Le journal du parti Baath, au lendemain du dernier « serment d’allégeance » à Hafez al-Assad, avait publié une photo en couleur de lui occupant la moitié de la première page, avec un seul mot en caractères gras et rouges : « Le Grand ». Ainsi, au fil d’un règne prolongé qui écrase la société, se développe un langage loyaliste écrasant qui place le dirigeant au-dessus du pays et du peuple et tend à la déification, qui se manifeste aussi dans des chants rabâchés tels que « Ô Dieu, fais descendre ta sanction, Hafez s’assiéra à ta place » ou dans des propos tout aussi rabâchés, comme celui que l’auteur a entendu dans la bouche d’un membre de l’Assemblée du Peuple dans les années 1990. Ce député, titulaire d’un prestigieux diplôme universitaire, racontait qu’en saluant le président lorsque celui-ci recevait les membres de l’Assemblée du peuple lors d’une nouvelle session, il avait remarqué que son visage était illuminé, puis le député avait rougi : « Je sais que c’est étrange et que vous avez le droit de ne pas le croire, mais je jure devant Dieu que j’ai vu un halo de lumière sur son visage. »
La personne pour laquelle l’expression « maître de la nation » a été inventée est décédée, mais l’expression n’est pas morte pour autant en attente d’un nouveau « maître ». Lorsque le fils a hérité de la présidence de la « République » de son père, la langue loyaliste avait été enrichie et thésaurisée au cours de ces trois décennies, attendant d’être utilisée. Le fils, qui avait passé deux ans en Grande-Bretagne et dont on avait l’habitude de dire qu’il avait une culture occidentale, a voulu saupoudrer son règne d’épices occidentales : il a ordonné que ses photos ne soient pas exposées, collées ou accrochées partout, comme c’était le cas pour son père, et a désigné son arrivée au pouvoir comme une phase de « réforme et modernisation », avant de se rendre compte que le mot « réforme » impliquait que ce qui l’avait précédé était corrompu, et de le remplacer par « développement et modernisation ». Malgré cela, les manifestations de « loyauté » se sont rapidement répandues dans le langage comme dans les images. Il n’a fallu que quelques mois pour que le fils devienne le « président honoré » et le « grand maître de la nation ». Le langage étant un système évolutif, le langage loyaliste a commencé à prendre une nouvelle direction avec le fils, cette fois-ci émotionnelle, ne se limitant plus à l’expression de la grandeur, de la puissance, de l’inspiration du dirigeant, etc.

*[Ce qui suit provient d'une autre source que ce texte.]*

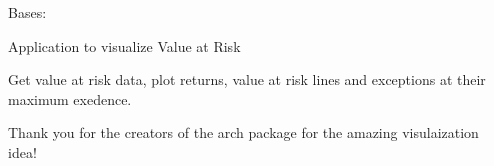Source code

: \documentclass[letterpaper,10pt,english]{sphinxmanual}
\begin{document}
\begin{fulllineitems}
\label{\detokenize{dalio.application:dalio.application.VaRGrapher}}
Bases: {\hyperref[\detokenize{dalio.application:dalio.application.graphers.Grapher}]{}}

Application to visualize Value at Risk

\begin{fulllineitems}
\label{\detokenize{dalio.application:dalio.application.VaRGrapher.run}}
Get value at risk data, plot returns, value at risk lines and
exceptions at their maximum exedence.

Thank you for the creators of the arch package for the amazing
visulaization idea!

\end{fulllineitems}


\end{fulllineitems}

\end{document}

La langue classique ne suffisant plus à exprimer la « spontanéité » des sentiments à l’égard du « chef », alors c’est la langue parlée qui est entrée en jeu avec sa chaleur et qui a occupé les places, les carrefours, les murs et les coins avec des photos du fils assorties de ce même message : « nous t’aimons ».

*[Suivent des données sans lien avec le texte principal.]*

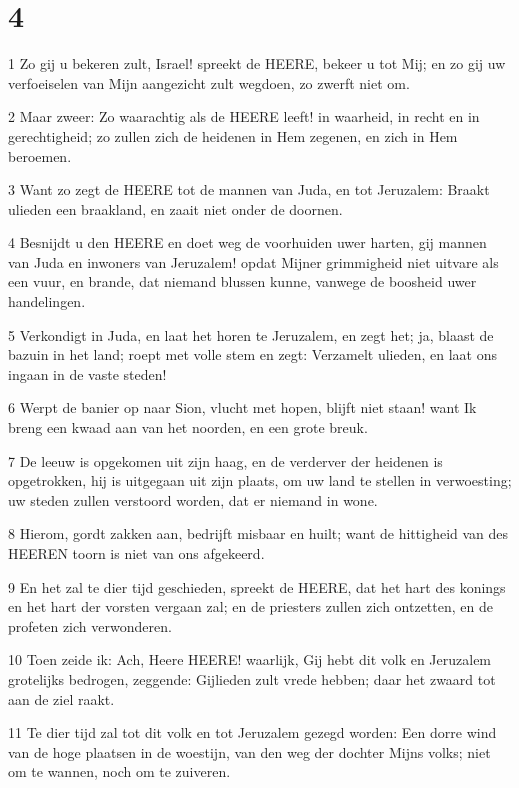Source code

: \chapter{4}

\par 1 Zo gij u bekeren zult, Israel! spreekt de HEERE, bekeer u tot Mij; en zo gij uw verfoeiselen van Mijn aangezicht zult wegdoen, zo zwerft niet om.
\par 2 Maar zweer: Zo waarachtig als de HEERE leeft! in waarheid, in recht en in gerechtigheid; zo zullen zich de heidenen in Hem zegenen, en zich in Hem beroemen.
\par 3 Want zo zegt de HEERE tot de mannen van Juda, en tot Jeruzalem: Braakt ulieden een braakland, en zaait niet onder de doornen.
\par 4 Besnijdt u den HEERE en doet weg de voorhuiden uwer harten, gij mannen van Juda en inwoners van Jeruzalem! opdat Mijner grimmigheid niet uitvare als een vuur, en brande, dat niemand blussen kunne, vanwege de boosheid uwer handelingen.
\par 5 Verkondigt in Juda, en laat het horen te Jeruzalem, en zegt het; ja, blaast de bazuin in het land; roept met volle stem en zegt: Verzamelt ulieden, en laat ons ingaan in de vaste steden!
\par 6 Werpt de banier op naar Sion, vlucht met hopen, blijft niet staan! want Ik breng een kwaad aan van het noorden, en een grote breuk.
\par 7 De leeuw is opgekomen uit zijn haag, en de verderver der heidenen is opgetrokken, hij is uitgegaan uit zijn plaats, om uw land te stellen in verwoesting; uw steden zullen verstoord worden, dat er niemand in wone.
\par 8 Hierom, gordt zakken aan, bedrijft misbaar en huilt; want de hittigheid van des HEEREN toorn is niet van ons afgekeerd.
\par 9 En het zal te dier tijd geschieden, spreekt de HEERE, dat het hart des konings en het hart der vorsten vergaan zal; en de priesters zullen zich ontzetten, en de profeten zich verwonderen.
\par 10 Toen zeide ik: Ach, Heere HEERE! waarlijk, Gij hebt dit volk en Jeruzalem grotelijks bedrogen, zeggende: Gijlieden zult vrede hebben; daar het zwaard tot aan de ziel raakt.
\par 11 Te dier tijd zal tot dit volk en tot Jeruzalem gezegd worden: Een dorre wind van de hoge plaatsen in de woestijn, van den weg der dochter Mijns volks; niet om te wannen, noch om te zuiveren.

Puis le « bien-aimé » s’est enfui sans que ni l’amour ni la guerre aient pu lui venir en aide, et la langue loyaliste s’est retrouvée orpheline et négligée sur l’étagère, et voilà qu’aujourd’hui elle essaie de se trouver un nouveau « père », avec l’aide de nouveaux et d’anciens « amoureux ». Avec la perpétuation de l’autoritarisme et une répression largement répandue, la population se laisse convaincre de s’en remettre à ceux qui détiennent l’autorité, et la société s’habitue à l’autoritarisme, voire l’exige, de telle sorte que toute nouvelle autorité, quelle qu’elle soit, est tentée de combler non seulement la vacance du pouvoir, mais aussi le vide laissé par l’autoritarisme précédent, un vide de nature psychologique ressenti dans les esprits, semblable à une accoutumance au mal ou à un besoin qu’il faut satisfaire. Cela rappelle l’histoire du génie que l’on a mis dans une bouteille, qui s’est mis en colère, s’est rebellé, a promis une récompense à quiconque le ferait sortir de la bouteille, et qui, après un temps prolongé dans la bouteille, s’est calmé, s’y est habitué, et s’est mis à menacer ceux qui essayaient de l’en faire sortir. C’est ainsi que la tendance du pouvoir, de tout pouvoir, à la partialité et à la tyrannie rejoint le penchant des hommes à se soumettre au pouvoir et à le glorifier, car c’est un confort que d’abandonner le poids de la liberté et de rejeter la responsabilité sur les épaules des « grands ».
Il va de soi qu’il ne suffit pas de renverser un régime autoritaire établi de longue date pour que la société se libère, mais il faut aussi que la perception publique de l’autorité soit affranchie de l’aliénation et que les individus apprennent à considérer l’autorité sous un angle objectif et à apprécier cette neutralité, faute de quoi la société reprendra la même relation aliénante avec la nouvelle autorité, que celle-ci soit le résultat d’un coup d’État, d’une révolution, d’une colonisation ou de toute autre forme de changement de pouvoir.
La disposition psychologique de la société à accepter la domination et le contrôle est l’ombre que la tyrannie prolongée projette sur elle. Elle se manifeste sous la forme d’une peur de l’autorité et d’une apologie du détenteur du pouvoir qui va jusqu’à atteindre les limites du vulgaire. Il n’appartient pas aux autorités de renverser l’ombre de la tyrannie ; au contraire, cette ombre est un atout précieux qu’aucune autorité ne veut voir disparaître. C’est le travail des forces sociales indépendantes du pouvoir, des forces qui défendent les droits face au pouvoir, et c’est aussi la tâche de ceux et celles qui s’intéressent aux affaires publiques, et aussi des intellectuels qui ont une activité critique et un engagement dans la société civile, qui sont appelés à ramener le dirigeant sur terre comme le plus haut « employé » de l’État, au lieu de le considérer comme le détenteur du pouvoir.
Le gouffre qui engloutit les efforts de changement dans nos sociétés réside dans le fait que ces efforts sont dirigés contre les autocrates en tant qu’incarnation directe des maux de la tyrannie, plutôt que contre la tyrannie en tant que relation de soumission aux autorités. La soumission repose sur une attitude généralisée de vénération de l’autorité de la part de la population, qui justifie ses erreurs et ses méfaits par le fait qu’elle « sait ce que vous ne savez pas ». Ainsi, l’attitude à l’égard de l’autorité oscille entre l’incrédulité et la glorification, tant dans la sphère publique que privée, comme si notre attitude à l’égard de l’autorité était déterminée par un mécanisme psychologique plutôt que politique. Le résultat en est que la tyrannie reste intacte et continue à produire des tyrans.